Lets understand terminologies of lexical analysis using this program that we wish to analyze (Not a complete program, but small snippet for keeping it simple).
1 2 3 |
if(i > 0){ a = b + c; } |
- Lexer / Toketnizer
- Its a program that reads source code (like AnalyzeMe.java file) character by character.

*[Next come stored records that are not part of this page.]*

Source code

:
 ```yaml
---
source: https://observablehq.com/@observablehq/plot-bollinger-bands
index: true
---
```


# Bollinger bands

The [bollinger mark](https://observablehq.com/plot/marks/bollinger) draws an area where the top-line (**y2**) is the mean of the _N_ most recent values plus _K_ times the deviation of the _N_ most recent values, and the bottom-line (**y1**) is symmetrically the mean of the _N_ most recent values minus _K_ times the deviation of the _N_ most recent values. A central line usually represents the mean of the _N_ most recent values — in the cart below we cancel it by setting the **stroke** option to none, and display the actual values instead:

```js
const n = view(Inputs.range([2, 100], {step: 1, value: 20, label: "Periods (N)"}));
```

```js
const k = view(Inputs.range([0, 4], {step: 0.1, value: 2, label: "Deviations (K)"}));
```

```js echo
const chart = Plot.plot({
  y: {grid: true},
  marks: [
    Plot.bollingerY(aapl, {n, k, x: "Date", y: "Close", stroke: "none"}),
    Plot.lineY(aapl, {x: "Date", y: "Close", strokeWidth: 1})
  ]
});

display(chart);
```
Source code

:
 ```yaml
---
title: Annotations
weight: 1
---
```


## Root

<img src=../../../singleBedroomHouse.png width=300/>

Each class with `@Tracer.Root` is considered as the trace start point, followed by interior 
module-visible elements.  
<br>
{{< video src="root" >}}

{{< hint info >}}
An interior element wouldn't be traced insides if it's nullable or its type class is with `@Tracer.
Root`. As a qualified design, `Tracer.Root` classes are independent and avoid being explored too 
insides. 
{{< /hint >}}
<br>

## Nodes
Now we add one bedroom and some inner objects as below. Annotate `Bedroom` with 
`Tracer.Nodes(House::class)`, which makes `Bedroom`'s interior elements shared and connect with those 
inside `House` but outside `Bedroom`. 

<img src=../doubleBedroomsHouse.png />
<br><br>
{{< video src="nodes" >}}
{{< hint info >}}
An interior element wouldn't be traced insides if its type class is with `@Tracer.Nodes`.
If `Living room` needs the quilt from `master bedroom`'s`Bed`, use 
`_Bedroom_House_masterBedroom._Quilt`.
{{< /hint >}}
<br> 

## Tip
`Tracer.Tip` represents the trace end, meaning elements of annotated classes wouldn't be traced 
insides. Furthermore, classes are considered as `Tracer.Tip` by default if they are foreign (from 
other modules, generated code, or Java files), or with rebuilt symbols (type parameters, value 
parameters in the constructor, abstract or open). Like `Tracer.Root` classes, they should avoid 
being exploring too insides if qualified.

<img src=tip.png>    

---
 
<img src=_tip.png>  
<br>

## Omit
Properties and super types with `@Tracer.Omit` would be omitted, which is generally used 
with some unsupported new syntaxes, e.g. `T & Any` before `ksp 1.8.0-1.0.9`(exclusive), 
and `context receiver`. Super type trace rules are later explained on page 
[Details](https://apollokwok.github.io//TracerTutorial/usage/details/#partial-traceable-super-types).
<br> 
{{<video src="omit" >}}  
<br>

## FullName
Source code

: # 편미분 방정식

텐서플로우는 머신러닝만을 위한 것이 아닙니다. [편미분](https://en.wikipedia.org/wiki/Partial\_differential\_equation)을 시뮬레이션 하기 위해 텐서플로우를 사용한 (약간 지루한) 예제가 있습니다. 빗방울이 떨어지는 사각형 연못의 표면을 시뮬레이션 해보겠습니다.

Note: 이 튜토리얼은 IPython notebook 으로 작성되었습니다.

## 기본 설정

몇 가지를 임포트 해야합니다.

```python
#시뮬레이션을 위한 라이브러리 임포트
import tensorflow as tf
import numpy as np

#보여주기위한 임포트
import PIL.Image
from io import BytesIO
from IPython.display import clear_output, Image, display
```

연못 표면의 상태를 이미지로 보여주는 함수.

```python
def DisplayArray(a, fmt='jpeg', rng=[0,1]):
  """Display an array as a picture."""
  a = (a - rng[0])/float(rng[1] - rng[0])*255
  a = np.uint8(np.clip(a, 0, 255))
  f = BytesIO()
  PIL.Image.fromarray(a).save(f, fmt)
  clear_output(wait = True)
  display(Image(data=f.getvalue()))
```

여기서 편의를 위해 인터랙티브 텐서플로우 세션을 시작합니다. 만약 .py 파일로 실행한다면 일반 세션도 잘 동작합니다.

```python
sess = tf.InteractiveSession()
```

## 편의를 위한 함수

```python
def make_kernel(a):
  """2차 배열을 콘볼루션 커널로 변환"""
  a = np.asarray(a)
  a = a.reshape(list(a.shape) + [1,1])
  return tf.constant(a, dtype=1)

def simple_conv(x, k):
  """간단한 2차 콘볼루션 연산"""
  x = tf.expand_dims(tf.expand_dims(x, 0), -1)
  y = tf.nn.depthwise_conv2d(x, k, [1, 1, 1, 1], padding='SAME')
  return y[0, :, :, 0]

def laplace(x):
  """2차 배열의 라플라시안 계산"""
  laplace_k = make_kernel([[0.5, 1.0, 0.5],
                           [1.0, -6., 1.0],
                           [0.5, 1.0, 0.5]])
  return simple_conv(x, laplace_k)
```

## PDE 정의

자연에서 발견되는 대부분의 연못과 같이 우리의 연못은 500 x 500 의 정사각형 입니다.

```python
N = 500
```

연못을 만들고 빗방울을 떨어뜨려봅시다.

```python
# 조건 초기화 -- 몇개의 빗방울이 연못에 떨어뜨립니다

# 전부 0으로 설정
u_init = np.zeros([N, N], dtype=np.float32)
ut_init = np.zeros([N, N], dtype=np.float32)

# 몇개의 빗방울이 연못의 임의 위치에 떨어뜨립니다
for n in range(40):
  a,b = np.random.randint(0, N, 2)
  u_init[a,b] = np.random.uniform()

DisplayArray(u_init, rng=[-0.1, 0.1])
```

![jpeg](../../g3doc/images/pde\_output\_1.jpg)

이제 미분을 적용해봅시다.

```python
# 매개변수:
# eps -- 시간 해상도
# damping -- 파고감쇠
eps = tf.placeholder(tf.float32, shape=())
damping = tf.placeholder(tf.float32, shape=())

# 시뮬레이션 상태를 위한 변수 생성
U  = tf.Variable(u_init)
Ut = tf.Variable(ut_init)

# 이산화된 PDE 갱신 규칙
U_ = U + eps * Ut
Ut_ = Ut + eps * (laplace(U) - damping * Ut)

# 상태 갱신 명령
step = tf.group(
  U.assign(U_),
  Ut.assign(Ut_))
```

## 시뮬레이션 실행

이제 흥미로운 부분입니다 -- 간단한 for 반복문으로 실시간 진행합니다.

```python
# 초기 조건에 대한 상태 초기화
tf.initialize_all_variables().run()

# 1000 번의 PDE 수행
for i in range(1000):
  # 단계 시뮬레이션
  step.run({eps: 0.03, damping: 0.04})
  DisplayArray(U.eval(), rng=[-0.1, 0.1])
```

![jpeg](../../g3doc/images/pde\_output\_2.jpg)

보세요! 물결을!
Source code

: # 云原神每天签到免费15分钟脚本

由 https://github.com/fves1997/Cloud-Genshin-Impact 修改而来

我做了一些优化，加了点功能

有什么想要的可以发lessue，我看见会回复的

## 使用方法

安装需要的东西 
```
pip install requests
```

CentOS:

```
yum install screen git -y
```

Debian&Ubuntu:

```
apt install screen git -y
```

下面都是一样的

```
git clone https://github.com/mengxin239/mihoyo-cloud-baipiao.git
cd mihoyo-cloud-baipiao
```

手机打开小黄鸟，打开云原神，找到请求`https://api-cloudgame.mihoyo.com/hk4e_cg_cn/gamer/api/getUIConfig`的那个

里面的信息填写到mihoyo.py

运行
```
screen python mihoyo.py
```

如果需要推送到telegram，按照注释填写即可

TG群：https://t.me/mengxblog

- Then it attempts to find meaning of those character by dividing/grouping them using spaces, tabs, semicolons etc. & create ‘Tokens’ or ‘Lexemes’ (meaningful set of character or words). For ex: ‘if’, ‘i’ ,’0′ & so on.
- Lexeme/ Tokens
- Tokens are nothing but words or strings, which have certain meaning from programaming language perspective. For ex: if token is keyword in Java, +& = tokens are operator, 0 token is literal, ‘i’, ‘a’, ‘b’, ‘c’ are identifiers or variables.
- Grammar
- This is generally a special text file which specifies set of rules which Lexer uses to create tokens. This is how Lexer program known which words are keywords, which are literals etc.

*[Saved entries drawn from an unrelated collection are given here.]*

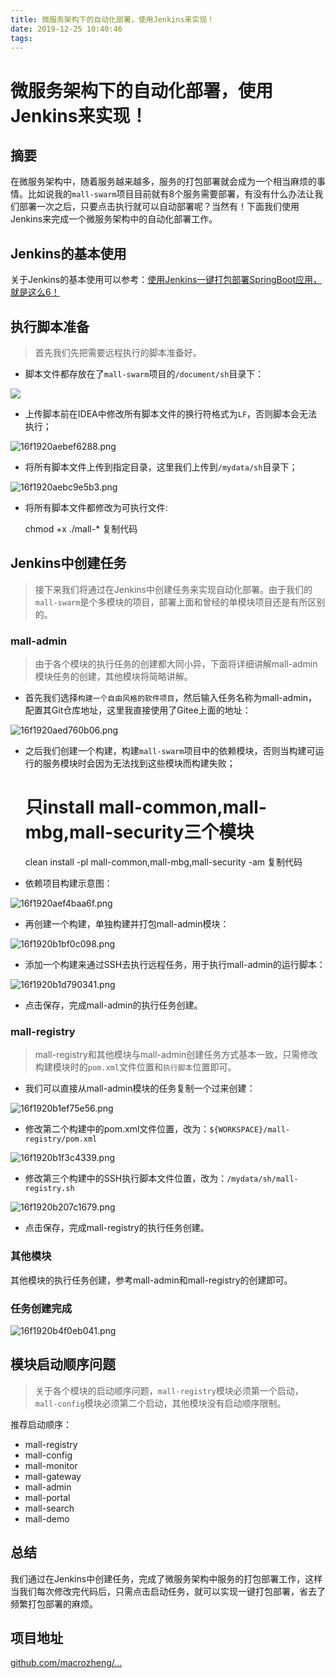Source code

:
 ```yaml
---
title: 微服务架构下的自动化部署，使用Jenkins来实现！
date: 2019-12-25 10:40:46
tags:
---
```



微服务架构下的自动化部署，使用Jenkins来实现！
==========================



摘要
--

在微服务架构中，随着服务越来越多，服务的打包部署就会成为一个相当麻烦的事情。比如说我的`mall-swarm`项目目前就有8个服务需要部署，有没有什么办法让我们部署一次之后，只要点击执行就可以自动部署呢？当然有！下面我们使用Jenkins来完成一个微服务架构中的自动化部署工作。

Jenkins的基本使用
------------

关于Jenkins的基本使用可以参考：[使用Jenkins一键打包部署SpringBoot应用，就是这么6！](https://juejin.im/post/5df780d3e51d4557ff140b30)

执行脚本准备
------

> 首先我们先把需要远程执行的脚本准备好。

*   脚本文件都存放在了`mall-swarm`项目的`/document/sh`目录下：

![](https://user-gold-cdn.xitu.io/2019/12/18/16f1920aeb3ec6e1?imageView2/0/w/1280/h/960/ignore-error/1)

*   上传脚本前在IDEA中修改所有脚本文件的换行符格式为`LF`，否则脚本会无法执行；

![16f1920aebef6288.png](http://image.lichongbing.com/static/f2de5ac48e7adea3b900f50524874145.png)

*   将所有脚本文件上传到指定目录，这里我们上传到`/mydata/sh`目录下；

![16f1920aebc9e5b3.png](http://image.lichongbing.com/static/231e00faa4dfe5b041eafdeace4fa60c.png)

*   将所有脚本文件都修改为可执行文件:

    chmod +x ./mall-*
    复制代码



Jenkins中创建任务
------------

> 接下来我们将通过在Jenkins中创建任务来实现自动化部署。由于我们的`mall-swarm`是个多模块的项目，部署上面和曾经的单模块项目还是有所区别的。

### mall-admin

> 由于各个模块的执行任务的创建都大同小异，下面将详细讲解mall-admin模块任务的创建，其他模块将简略讲解。

*   首先我们选择`构建一个自由风格的软件项目`，然后输入任务名称为mall-admin，配置其Git仓库地址，这里我直接使用了Gitee上面的地址：

![16f1920aed760b06.png](http://image.lichongbing.com/static/a5bc98e6add43ecebdd2baa3e9aa78cc.png)

*   之后我们创建一个构建，构建`mall-swarm`项目中的依赖模块，否则当构建可运行的服务模块时会因为无法找到这些模块而构建失败；

    # 只install mall-common,mall-mbg,mall-security三个模块
    clean install -pl mall-common,mall-mbg,mall-security -am
    复制代码

*   依赖项目构建示意图：

![16f1920aef4baa6f.png](http://image.lichongbing.com/static/055d0d39e6063f2a74a7bb77872d88b8.png)

*   再创建一个构建，单独构建并打包mall-admin模块：

![16f1920b1bf0c098.png](http://image.lichongbing.com/static/4b66840df67325feadb99ad3b022ed91.png)

*   添加一个构建来通过SSH去执行远程任务，用于执行mall-admin的运行脚本：

![16f1920b1d790341.png](http://image.lichongbing.com/static/de69be88a79942d6faec6e3b7a3b7d97.png)

*   点击保存，完成mall-admin的执行任务创建。

### mall-registry

> mall-registry和其他模块与mall-admin创建任务方式基本一致，只需修改构建模块时的`pom.xml`文件位置和`执行脚本`位置即可。

*   我们可以直接从mall-admin模块的任务复制一个过来创建：

![16f1920b1ef75e56.png](http://image.lichongbing.com/static/33f24c846c97be9d6b6e4941d0e9198f.png)

*   修改第二个构建中的pom.xml文件位置，改为：`${WORKSPACE}/mall-registry/pom.xml`

![16f1920b1f3c4339.png](http://image.lichongbing.com/static/8b6d683f4cdf1eb0cbbd9859c2ffa456.png)

*   修改第三个构建中的SSH执行脚本文件位置，改为：`/mydata/sh/mall-registry.sh`

![16f1920b207c1679.png](http://image.lichongbing.com/static/b0f4872ca64105f3d1eea2045b484252.png)

*   点击保存，完成mall-registry的执行任务创建。

### 其他模块

其他模块的执行任务创建，参考mall-admin和mall-registry的创建即可。

### 任务创建完成

![16f1920b4f0eb041.png](http://image.lichongbing.com/static/e11d87d6c49ebcbc250d75406427f32d.png)

模块启动顺序问题
--------

> 关于各个模块的启动顺序问题，`mall-registry`模块必须第一个启动，`mall-config`模块必须第二个启动，其他模块没有启动顺序限制。

推荐启动顺序：

*   mall-registry
*   mall-config
*   mall-monitor
*   mall-gateway
*   mall-admin
*   mall-portal
*   mall-search
*   mall-demo

总结
--

我们通过在Jenkins中创建任务，完成了微服务架构中服务的打包部署工作，这样当我们每次修改完代码后，只需点击启动任务，就可以实现一键打包部署，省去了频繁打包部署的麻烦。

项目地址
----

[github.com/macrozheng/…](https://github.com/macrozheng/mall-swarm)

- Generally grammar files will be available for Java language versions depending on library we use. Structure of grammar file depends on libraries we use.
- Parser
- Parser takes tokens or lexemes & converts it into ‘Abstract Syntax Tree’ so that our static code analysis tool can easily walk through tree of syntax’s & try to find issues with source code.

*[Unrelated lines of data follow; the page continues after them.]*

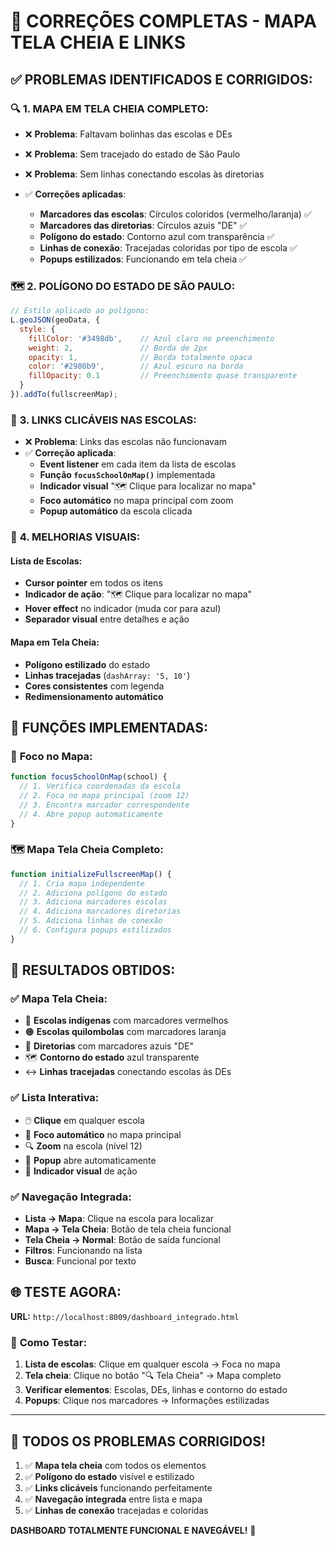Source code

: # 🎯 CORREÇÕES COMPLETAS - MAPA TELA CHEIA E LINKS

## ✅ **PROBLEMAS IDENTIFICADOS E CORRIGIDOS:**

### 🔍 **1. MAPA EM TELA CHEIA COMPLETO:**
- ❌ **Problema**: Faltavam bolinhas das escolas e DEs
- ❌ **Problema**: Sem tracejado do estado de São Paulo
- ❌ **Problema**: Sem linhas conectando escolas às diretorias

- ✅ **Correções aplicadas**:
  - **Marcadores das escolas**: Círculos coloridos (vermelho/laranja) ✅
  - **Marcadores das diretorias**: Círculos azuis "DE" ✅  
  - **Polígono do estado**: Contorno azul com transparência ✅
  - **Linhas de conexão**: Tracejadas coloridas por tipo de escola ✅
  - **Popups estilizados**: Funcionando em tela cheia ✅

### 🗺️ **2. POLÍGONO DO ESTADO DE SÃO PAULO:**
```javascript
// Estilo aplicado ao polígono:
L.geoJSON(geoData, {
  style: {
    fillColor: '#3498db',    // Azul claro no preenchimento
    weight: 2,               // Borda de 2px
    opacity: 1,              // Borda totalmente opaca
    color: '#2980b9',        // Azul escuro na borda
    fillOpacity: 0.1         // Preenchimento quase transparente
  }
}).addTo(fullscreenMap);
```

### 🔗 **3. LINKS CLICÁVEIS NAS ESCOLAS:**
- ❌ **Problema**: Links das escolas não funcionavam
- ✅ **Correção aplicada**:
  - **Event listener** em cada item da lista de escolas
  - **Função `focusSchoolOnMap()`** implementada
  - **Indicador visual** "🗺️ Clique para localizar no mapa"
  - **Foco automático** no mapa principal com zoom
  - **Popup automático** da escola clicada

### 🎨 **4. MELHORIAS VISUAIS:**

#### **Lista de Escolas:**
- **Cursor pointer** em todos os itens
- **Indicador de ação**: "🗺️ Clique para localizar no mapa"
- **Hover effect** no indicador (muda cor para azul)
- **Separador visual** entre detalhes e ação

#### **Mapa em Tela Cheia:**
- **Polígono estilizado** do estado
- **Linhas tracejadas** (`dashArray: '5, 10'`)
- **Cores consistentes** com legenda
- **Redimensionamento automático**

## 🔧 **FUNÇÕES IMPLEMENTADAS:**

### 📍 **Foco no Mapa:**
```javascript
function focusSchoolOnMap(school) {
  // 1. Verifica coordenadas da escola
  // 2. Foca no mapa principal (zoom 12)
  // 3. Encontra marcador correspondente
  // 4. Abre popup automaticamente
}
```

### 🗺️ **Mapa Tela Cheia Completo:**
```javascript
function initializeFullscreenMap() {
  // 1. Cria mapa independente
  // 2. Adiciona polígono do estado
  // 3. Adiciona marcadores escolas
  // 4. Adiciona marcadores diretorias  
  // 5. Adiciona linhas de conexão
  // 6. Configura popups estilizados
}
```

## 🎯 **RESULTADOS OBTIDOS:**

### ✅ **Mapa Tela Cheia:**
- 🔴 **Escolas indígenas** com marcadores vermelhos
- 🟠 **Escolas quilombolas** com marcadores laranja
- 🔵 **Diretorias** com marcadores azuis "DE"
- 🗺️ **Contorno do estado** azul transparente
- ↔️ **Linhas tracejadas** conectando escolas às DEs

### ✅ **Lista Interativa:**
- 🖱️ **Clique** em qualquer escola
- 📍 **Foco automático** no mapa principal
- 🔍 **Zoom** na escola (nível 12)
- 💬 **Popup** abre automaticamente
- 🎨 **Indicador visual** de ação

### ✅ **Navegação Integrada:**
- **Lista → Mapa**: Clique na escola para localizar
- **Mapa → Tela Cheia**: Botão de tela cheia funcional
- **Tela Cheia → Normal**: Botão de saída funcional
- **Filtros**: Funcionando na lista
- **Busca**: Funcional por texto

## 🌐 **TESTE AGORA:**
**URL:** `http://localhost:8009/dashboard_integrado.html`

### 🔬 **Como Testar:**
1. **Lista de escolas**: Clique em qualquer escola → Foca no mapa
2. **Tela cheia**: Clique no botão "🔍 Tela Cheia" → Mapa completo
3. **Verificar elementos**: Escolas, DEs, linhas e contorno do estado
4. **Popups**: Clique nos marcadores → Informações estilizadas

---

## 🎉 **TODOS OS PROBLEMAS CORRIGIDOS!**
1. ✅ **Mapa tela cheia** com todos os elementos
2. ✅ **Polígono do estado** visível e estilizado
3. ✅ **Links clicáveis** funcionando perfeitamente
4. ✅ **Navegação integrada** entre lista e mapa
5. ✅ **Linhas de conexão** tracejadas e coloridas

**DASHBOARD TOTALMENTE FUNCIONAL E NAVEGÁVEL!** 🚀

- Abstract Syntax Tree (AST)
- AST is nothing but tree structure representation of source code which is created from tokens or lexemes.
- Below is a possible AST structure of above AnalyzeMe.java
1 2 3 4 5 6 7 8 9 |
- If-Condition - Compare ‘>’ - Variable ‘i’ - Literal ‘0’ - If-body - Operator ‘=’ to variable ‘a’ - Operator ‘+’ - Variable ‘b’ - Variable ‘c’ |
Libraries for lexical anlysis
There are several libraries which provides easy ways to perform lexical analysis & AST preparation. Here are some libraries
Lets do Static Code Analysis?
We will use ALTLR (ANTLR4 Maven Dependency) for our example for performing static code analysis. Checkstyle also uses ANTLR. Checktyle is a tool which verifies that source code adheres to specific coding standards.
Let create a very simple example similar to what checkstyle does using ANTLR.
Example:
For this example, we will perform a check to make sure that — if class is
abstract , then class name should start with ‘Abstract’. Else if class is not
abstract, class name should not start with ‘Abstract. This is very similar to what checkstyle does in their code.
Steps:
- Create or download grammar file for Java. You can get it from ANTLR repository (Java9.g4)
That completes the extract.